現在、大熊町は5年後に町内の一部区域の解除を目指し、JR常磐線大野駅周辺、大川原地区などを復興拠点指定し先行除染やインフラ整備を開始した。これに合わせて新庁舎を比較的放射線量の低い居住制限区域である大川原地区に新たに建設することにし先日着工した。常磐自動車道の富岡インターからも比較的近い場所だ。ただ、多くの住民はすぐには帰還が出来ない状況であるため、会津若松などの事務所は継続せざるを得ない。町は新庁舎を復興のシンボルとし、来年4月に帰還することになっている一部住民のサービス拠点にするとともに避難している住民、避難先に移住した住民が大熊町を訪れた際の立ち寄り先になることを期待している。

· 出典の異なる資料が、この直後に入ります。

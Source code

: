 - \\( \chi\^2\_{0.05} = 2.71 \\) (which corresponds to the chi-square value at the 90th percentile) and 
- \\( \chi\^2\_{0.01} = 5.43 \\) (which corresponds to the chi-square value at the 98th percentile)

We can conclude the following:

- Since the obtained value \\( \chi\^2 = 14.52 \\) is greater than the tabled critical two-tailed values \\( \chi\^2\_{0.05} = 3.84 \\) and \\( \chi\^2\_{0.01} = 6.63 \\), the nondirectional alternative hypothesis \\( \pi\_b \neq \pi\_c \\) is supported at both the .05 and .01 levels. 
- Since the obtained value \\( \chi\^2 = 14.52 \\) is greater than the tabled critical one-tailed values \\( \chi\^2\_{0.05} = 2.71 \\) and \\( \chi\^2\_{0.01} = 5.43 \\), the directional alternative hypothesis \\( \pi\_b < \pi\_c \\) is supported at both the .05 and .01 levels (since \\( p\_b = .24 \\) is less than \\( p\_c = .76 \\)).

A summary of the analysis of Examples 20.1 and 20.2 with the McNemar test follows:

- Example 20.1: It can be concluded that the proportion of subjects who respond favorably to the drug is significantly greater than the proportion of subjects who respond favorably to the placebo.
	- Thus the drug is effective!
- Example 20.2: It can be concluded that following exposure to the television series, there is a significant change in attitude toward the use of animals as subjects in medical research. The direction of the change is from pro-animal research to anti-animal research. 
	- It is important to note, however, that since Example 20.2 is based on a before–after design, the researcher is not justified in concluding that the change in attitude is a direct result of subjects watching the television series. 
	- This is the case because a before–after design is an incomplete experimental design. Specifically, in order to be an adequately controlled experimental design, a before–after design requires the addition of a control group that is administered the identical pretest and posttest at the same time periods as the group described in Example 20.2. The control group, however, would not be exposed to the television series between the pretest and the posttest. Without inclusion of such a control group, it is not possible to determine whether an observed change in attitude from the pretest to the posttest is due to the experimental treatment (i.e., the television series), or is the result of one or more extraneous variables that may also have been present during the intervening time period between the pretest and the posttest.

 新庁舎はいずれも2階建ての庁舎棟(鉄骨造)と災害対策機能棟(鉄筋コンクリート造)で延べ床面積は計5457平方メートル、総事業費は27億4000万円だ。庁舎棟は町長室や窓口機能、議場のほか、町民の交流スペースとしても利用できる大会議室「おおくまホール」を設ける。災害対策機能棟には食料や水を保管する備蓄倉庫や会議室も含ませる。同じ福島県北部の宮城県境にある国見町の役場庁舎は東日本大震災で損壊したが、こちらは2013年9月に着工し2015年2月に竣工した。鉄骨3階建て(地下1階)で、延べ床面積は約4800平方メートル。地中熱を利用したヒートポンプシステムを導入し、冷暖房や給湯に活用する。また伐採木を焼却する木質バイオマスでも冷暖房する。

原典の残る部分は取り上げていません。